Missing Something ...

While 'Cookin' With Gus,' Invisible Theatre forgot the sizzle

Playwright Jim Brochu became a good pal of Lucille Ball in her last years, and it's easy to see why they got along so well. Brochu's Cookin' With Gus, now playing at Invisible Theatre, could double as an episode of I Love Lucy.

This is a good thing if you're in the mood for sheer frivolity, but not so great if you want your comedy to be driven by character rather than situation.

The situation is this: Syndicated food columnist Augusta (Gussie) Richardson loves cooking more than anything else--including, it sometimes seems, her adoring live-in boyfriend, Walter. For 18 years, she's been ducking Walter's monthly proposals of marriage for reasons that aren't quite clear to either of them (she actually is quite keen on the guy), and now she's got a great excuse to put him off a bit longer: Her agent, Bernie, has swung her a deal for a daily national TV show.

All Gus has to do is shoot a pilot in her home for the producers to approve. Trouble is, however outgoing Gus may be, when she gets in front of a camera or does any sort of public speaking, she collapses like a brutalized soufflé. This is fine with Walter, who resents the time Gus devotes to her work instead of him (he retired early after inventing some sort of valve).

What to do? Well, it just so happens that Walter has become an amateur hypnotist. Gus asks him to hypnotize away her fear of public speaking, but once Walter has her in a trance, he can't resist planting a suggestion that could send the pilot up in smoke faster than a pan of overheated oil.

The play has plenty of funny bits, but those bits amount to little more than mixed nuts on a dollop of whipped cream. The script is as shallow as a cookie sheet.

But it's not hard to tell why Invisible Theatre's managing artistic director, Susan Claassen, selected this show. There's no way she could resist the role of the next-door neighbor, an alcoholic Jewish fortune-telling gypsy princess who under hypnosis enacts the life cycle of a chicken. It's the next best thing to Lady Macbeth. Claassen plays this part to the hilt; in this kitchen, the goulash isn't the only thing that's stewed.

Claassen was probably also looking for an amusing vehicle for her core Invisible Theatre "family" of actors, and under the direction of IT stalwart Gail Fitzhugh, they do seem to be having fun, despite a few problems. Liz McMahon and James Blair as Gus and Walter convey real affection for each other, even if they do fall into a slightly artificial declamation of their lines as if they were on a TV sitcom (which they are, minus the TV). Jack Neubeck gets what he can out of the role of Bernie, the agent, even while playing down the character's slick-operator elements.

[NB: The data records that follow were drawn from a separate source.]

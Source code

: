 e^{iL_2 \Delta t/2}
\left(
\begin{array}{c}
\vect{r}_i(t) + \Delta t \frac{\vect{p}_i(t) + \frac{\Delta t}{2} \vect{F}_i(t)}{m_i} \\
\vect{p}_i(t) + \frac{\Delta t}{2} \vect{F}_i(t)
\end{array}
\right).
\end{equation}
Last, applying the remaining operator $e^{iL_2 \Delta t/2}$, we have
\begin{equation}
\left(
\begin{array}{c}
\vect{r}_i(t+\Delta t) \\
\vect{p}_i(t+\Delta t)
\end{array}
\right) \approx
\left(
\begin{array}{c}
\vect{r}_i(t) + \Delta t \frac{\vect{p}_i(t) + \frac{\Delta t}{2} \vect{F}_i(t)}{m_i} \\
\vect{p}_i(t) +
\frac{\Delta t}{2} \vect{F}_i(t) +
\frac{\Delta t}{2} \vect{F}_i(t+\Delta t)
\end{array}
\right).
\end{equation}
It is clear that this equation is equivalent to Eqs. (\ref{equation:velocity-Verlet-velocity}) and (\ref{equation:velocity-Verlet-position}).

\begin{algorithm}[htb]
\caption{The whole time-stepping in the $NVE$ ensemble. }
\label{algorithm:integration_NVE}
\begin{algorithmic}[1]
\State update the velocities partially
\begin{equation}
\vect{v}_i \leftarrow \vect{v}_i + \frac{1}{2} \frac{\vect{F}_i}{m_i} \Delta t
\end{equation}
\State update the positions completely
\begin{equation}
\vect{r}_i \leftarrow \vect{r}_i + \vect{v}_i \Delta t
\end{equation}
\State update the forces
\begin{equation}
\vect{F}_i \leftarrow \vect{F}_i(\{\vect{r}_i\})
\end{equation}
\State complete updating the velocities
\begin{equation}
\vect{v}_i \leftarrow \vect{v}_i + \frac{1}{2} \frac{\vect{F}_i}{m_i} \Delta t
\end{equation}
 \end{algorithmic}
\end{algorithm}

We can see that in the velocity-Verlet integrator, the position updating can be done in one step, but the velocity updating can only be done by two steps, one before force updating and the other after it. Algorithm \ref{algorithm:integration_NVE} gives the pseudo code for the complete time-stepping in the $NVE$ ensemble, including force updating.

Some things go oddly awry in this production, though, and I'm not just referring to the accidental blackout and the blender that didn't work on opening night. Weirdly, much of the climactic food fight takes place with the combatants crouching behind a counter, hidden from view. It's as if the prop masters' union and the costumers' union had insisted on separate handfuls of spaghetti for each use, and so an actor must duck down for some concealed dresser to plop a pile of "costume" noodles on her head. There's got to be some other explanation--this is a right-to-work state--but I can't imagine why Fitzhugh and the cast would shy away from the funniest element of physical comedy: the moment of impact of food on face.

Cookin' With Gus is not an entirely tepid show, but it would have more sizzle if everyone from playwright to director had turned up the heat.